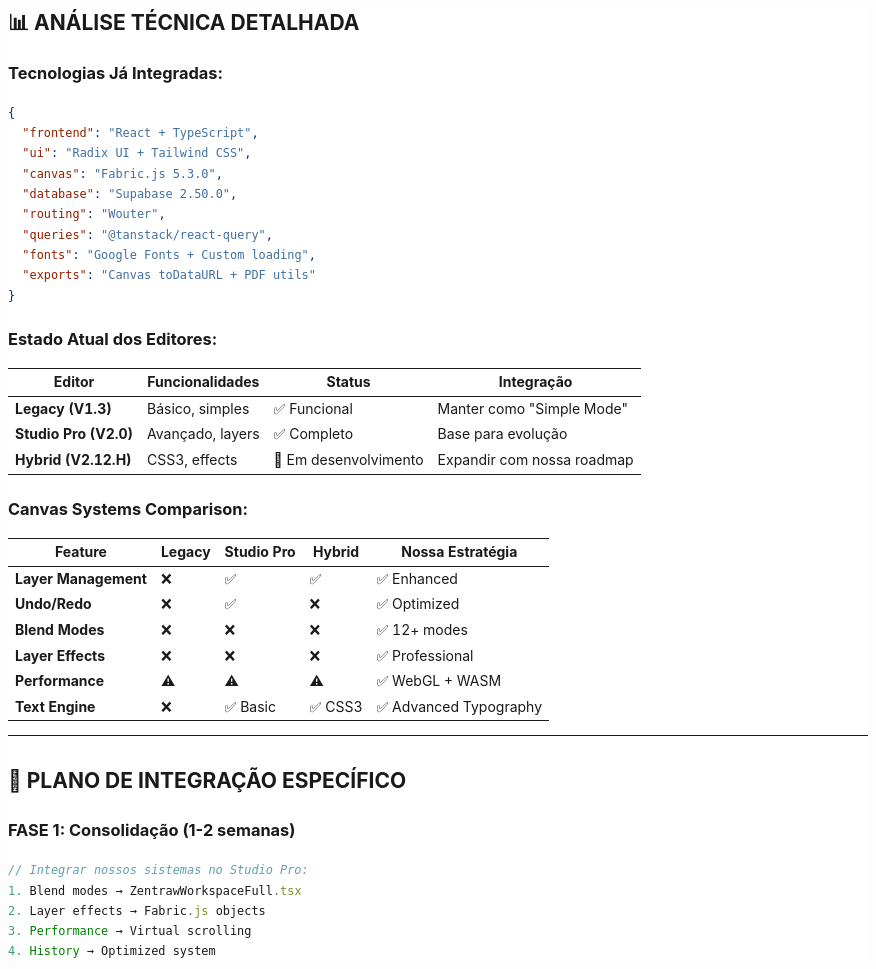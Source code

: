 
## 📊 **ANÁLISE TÉCNICA DETALHADA**

### **Tecnologias Já Integradas:**

```json
{
  "frontend": "React + TypeScript",
  "ui": "Radix UI + Tailwind CSS",
  "canvas": "Fabric.js 5.3.0",
  "database": "Supabase 2.50.0",
  "routing": "Wouter",
  "queries": "@tanstack/react-query",
  "fonts": "Google Fonts + Custom loading",
  "exports": "Canvas toDataURL + PDF utils"
}
```

### **Estado Atual dos Editores:**

| Editor                | Funcionalidades  | Status                | Integração                 |
| --------------------- | ---------------- | --------------------- | -------------------------- |
| **Legacy (V1.3)**     | Básico, simples  | ✅ Funcional          | Manter como "Simple Mode"  |
| **Studio Pro (V2.0)** | Avançado, layers | ✅ Completo           | Base para evolução         |
| **Hybrid (V2.12.H)**  | CSS3, effects    | 🔄 Em desenvolvimento | Expandir com nossa roadmap |

### **Canvas Systems Comparison:**

| Feature              | Legacy | Studio Pro | Hybrid  | Nossa Estratégia       |
| -------------------- | ------ | ---------- | ------- | ---------------------- |
| **Layer Management** | ❌     | ✅         | ✅      | ✅ Enhanced            |
| **Undo/Redo**        | ❌     | ✅         | ❌      | ✅ Optimized           |
| **Blend Modes**      | ❌     | ❌         | ❌      | ✅ 12+ modes           |
| **Layer Effects**    | ❌     | ❌         | ❌      | ✅ Professional        |
| **Performance**      | ⚠️     | ⚠️         | ⚠️      | ✅ WebGL + WASM        |
| **Text Engine**      | ❌     | ✅ Basic   | ✅ CSS3 | ✅ Advanced Typography |

---

## 🎯 **PLANO DE INTEGRAÇÃO ESPECÍFICO**

### **FASE 1: Consolidação (1-2 semanas)**

```typescript
// Integrar nossos sistemas no Studio Pro:
1. Blend modes → ZentrawWorkspaceFull.tsx
2. Layer effects → Fabric.js objects
3. Performance → Virtual scrolling
4. History → Optimized system
```

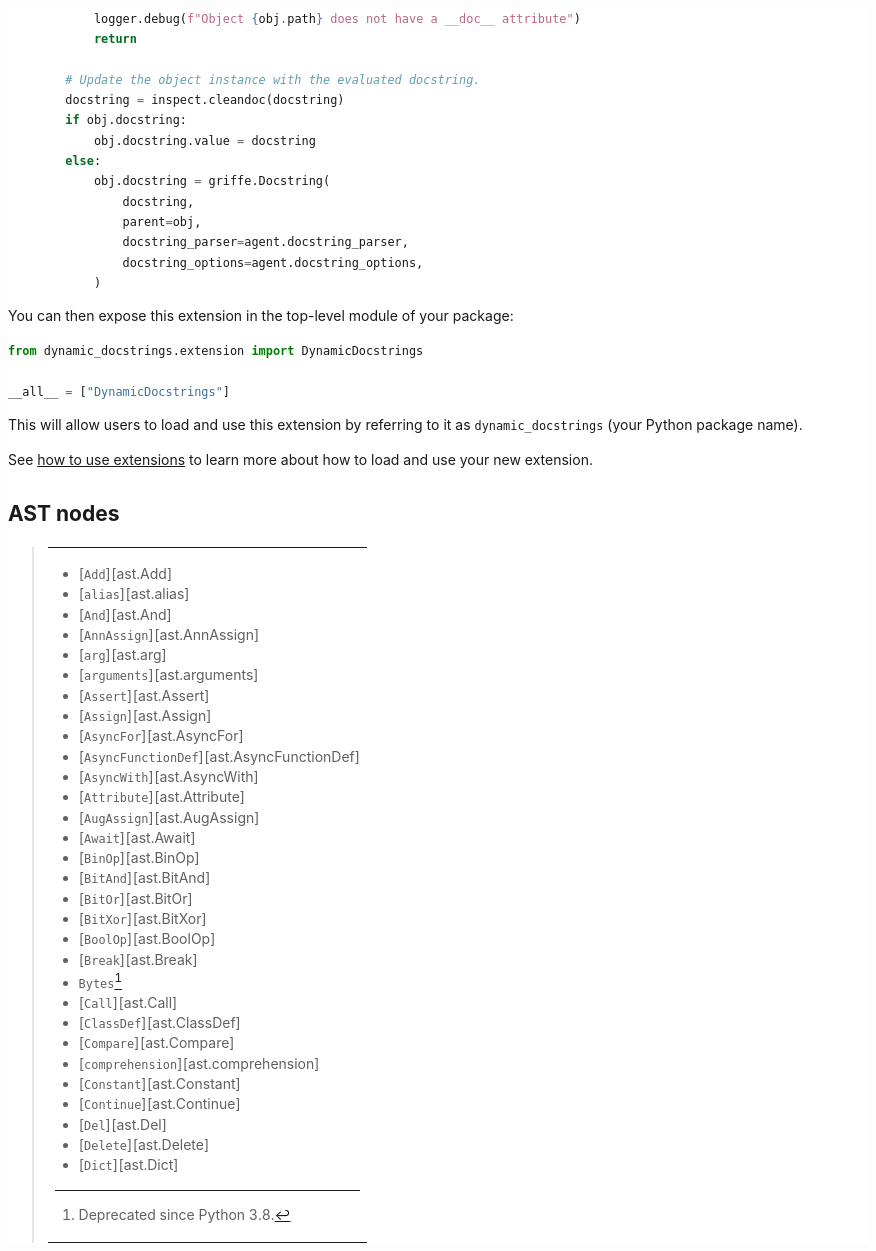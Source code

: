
 ```python title="./src/dynamic_docstrings/extension.py"
            logger.debug(f"Object {obj.path} does not have a __doc__ attribute")
            return

        # Update the object instance with the evaluated docstring.
        docstring = inspect.cleandoc(docstring)
        if obj.docstring:
            obj.docstring.value = docstring
        else:
            obj.docstring = griffe.Docstring(
                docstring,
                parent=obj,
                docstring_parser=agent.docstring_parser,
                docstring_options=agent.docstring_options,
            )
```

You can then expose this extension in the top-level module of your package:

```python title="./src/dynamic_docstrings/__init__.py"
from dynamic_docstrings.extension import DynamicDocstrings

__all__ = ["DynamicDocstrings"]
```

This will allow users to load and use this extension by referring to it as `dynamic_docstrings` (your Python package name).

See [how to use extensions](#using-extensions) to learn more about how to load and use your new extension.

## AST nodes

> <table style="border: none; background-color: unset;"><tbody><tr><td>
>
> - [`Add`][ast.Add]
> - [`alias`][ast.alias]
> - [`And`][ast.And]
> - [`AnnAssign`][ast.AnnAssign]
> - [`arg`][ast.arg]
> - [`arguments`][ast.arguments]
> - [`Assert`][ast.Assert]
> - [`Assign`][ast.Assign]
> - [`AsyncFor`][ast.AsyncFor]
> - [`AsyncFunctionDef`][ast.AsyncFunctionDef]
> - [`AsyncWith`][ast.AsyncWith]
> - [`Attribute`][ast.Attribute]
> - [`AugAssign`][ast.AugAssign]
> - [`Await`][ast.Await]
> - [`BinOp`][ast.BinOp]
> - [`BitAnd`][ast.BitAnd]
> - [`BitOr`][ast.BitOr]
> - [`BitXor`][ast.BitXor]
> - [`BoolOp`][ast.BoolOp]
> - [`Break`][ast.Break]
> - `Bytes`[^1]
> - [`Call`][ast.Call]
> - [`ClassDef`][ast.ClassDef]
> - [`Compare`][ast.Compare]
> - [`comprehension`][ast.comprehension]
> - [`Constant`][ast.Constant]
> - [`Continue`][ast.Continue]
> - [`Del`][ast.Del]
> - [`Delete`][ast.Delete]
> - [`Dict`][ast.Dict]
>

[^1]: Deprecated since Python 3.8.
[^2]: Deprecated since Python 3.9.
[^3]: Not documented.
[^4]: `print` became a builtin (instead of a keyword) in Python 3.
[^5]: Now `ExceptHandler`, in the `handlers` attribute of `Try` nodes.
[^6]: Now a list of expressions in the `finalbody` attribute of `Try` nodes.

:: Work order ::
The listing above must be repeated exactly, apart from the pictures.

:: Your solution ::
Source code

: 
## 📊 **ANÁLISE TÉCNICA DETALHADA**

### **Tecnologias Já Integradas:**

```json
{
  "frontend": "React + TypeScript",
  "ui": "Radix UI + Tailwind CSS",
  "canvas": "Fabric.js 5.3.0",
  "database": "Supabase 2.50.0",
  "routing": "Wouter",
  "queries": "@tanstack/react-query",
  "fonts": "Google Fonts + Custom loading",
  "exports": "Canvas toDataURL + PDF utils"
}
```

### **Estado Atual dos Editores:**

| Editor                | Funcionalidades  | Status                | Integração                 |
| --------------------- | ---------------- | --------------------- | -------------------------- |
| **Legacy (V1.3)**     | Básico, simples  | ✅ Funcional          | Manter como "Simple Mode"  |
| **Studio Pro (V2.0)** | Avançado, layers | ✅ Completo           | Base para evolução         |
| **Hybrid (V2.12.H)**  | CSS3, effects    | 🔄 Em desenvolvimento | Expandir com nossa roadmap |

### **Canvas Systems Comparison:**

| Feature              | Legacy | Studio Pro | Hybrid  | Nossa Estratégia       |
| -------------------- | ------ | ---------- | ------- | ---------------------- |
| **Layer Management** | ❌     | ✅         | ✅      | ✅ Enhanced            |
| **Undo/Redo**        | ❌     | ✅         | ❌      | ✅ Optimized           |
| **Blend Modes**      | ❌     | ❌         | ❌      | ✅ 12+ modes           |
| **Layer Effects**    | ❌     | ❌         | ❌      | ✅ Professional        |
| **Performance**      | ⚠️     | ⚠️         | ⚠️      | ✅ WebGL + WASM        |
| **Text Engine**      | ❌     | ✅ Basic   | ✅ CSS3 | ✅ Advanced Typography |

---

## 🎯 **PLANO DE INTEGRAÇÃO ESPECÍFICO**

### **FASE 1: Consolidação (1-2 semanas)**

```typescript
// Integrar nossos sistemas no Studio Pro:
1. Blend modes → ZentrawWorkspaceFull.tsx
2. Layer effects → Fabric.js objects
3. Performance → Virtual scrolling
4. History → Optimized system
```

Source code

:
 ```python title="./src/dynamic_docstrings/extension.py"
            logger.debug(f"Object {obj.path} does not have a __doc__ attribute")
            return

        # Update the object instance with the evaluated docstring.
        docstring = inspect.cleandoc(docstring)
        if obj.docstring:
            obj.docstring.value = docstring
        else:
            obj.docstring = griffe.Docstring(
                docstring,
                parent=obj,
                docstring_parser=agent.docstring_parser,
                docstring_options=agent.docstring_options,
            )
```

You can then expose this extension in the top-level module of your package:

```python title="./src/dynamic_docstrings/__init__.py"
from dynamic_docstrings.extension import DynamicDocstrings

__all__ = ["DynamicDocstrings"]
```

This will allow users to load and use this extension by referring to it as `dynamic_docstrings` (your Python package name).

See [how to use extensions](#using-extensions) to learn more about how to load and use your new extension.

## AST nodes

> <table style="border: none; background-color: unset;"><tbody><tr><td>
>
> - [`Add`][ast.Add]
> - [`alias`][ast.alias]
> - [`And`][ast.And]
> - [`AnnAssign`][ast.AnnAssign]
> - [`arg`][ast.arg]
> - [`arguments`][ast.arguments]
> - [`Assert`][ast.Assert]
> - [`Assign`][ast.Assign]
> - [`AsyncFor`][ast.AsyncFor]
> - [`AsyncFunctionDef`][ast.AsyncFunctionDef]
> - [`AsyncWith`][ast.AsyncWith]
> - [`Attribute`][ast.Attribute]
> - [`AugAssign`][ast.AugAssign]
> - [`Await`][ast.Await]
> - [`BinOp`][ast.BinOp]
> - [`BitAnd`][ast.BitAnd]
> - [`BitOr`][ast.BitOr]
> - [`BitXor`][ast.BitXor]
> - [`BoolOp`][ast.BoolOp]
> - [`Break`][ast.Break]
> - `Bytes`[^1]
> - [`Call`][ast.Call]
> - [`ClassDef`][ast.ClassDef]
> - [`Compare`][ast.Compare]
> - [`comprehension`][ast.comprehension]
> - [`Constant`][ast.Constant]
> - [`Continue`][ast.Continue]
> - [`Del`][ast.Del]
> - [`Delete`][ast.Delete]
> - [`Dict`][ast.Dict]
>

[^1]: Deprecated since Python 3.8.
[^2]: Deprecated since Python 3.9.
[^3]: Not documented.
[^4]: `print` became a builtin (instead of a keyword) in Python 3.
[^5]: Now `ExceptHandler`, in the `handlers` attribute of `Try` nodes.
[^6]: Now a list of expressions in the `finalbody` attribute of `Try` nodes.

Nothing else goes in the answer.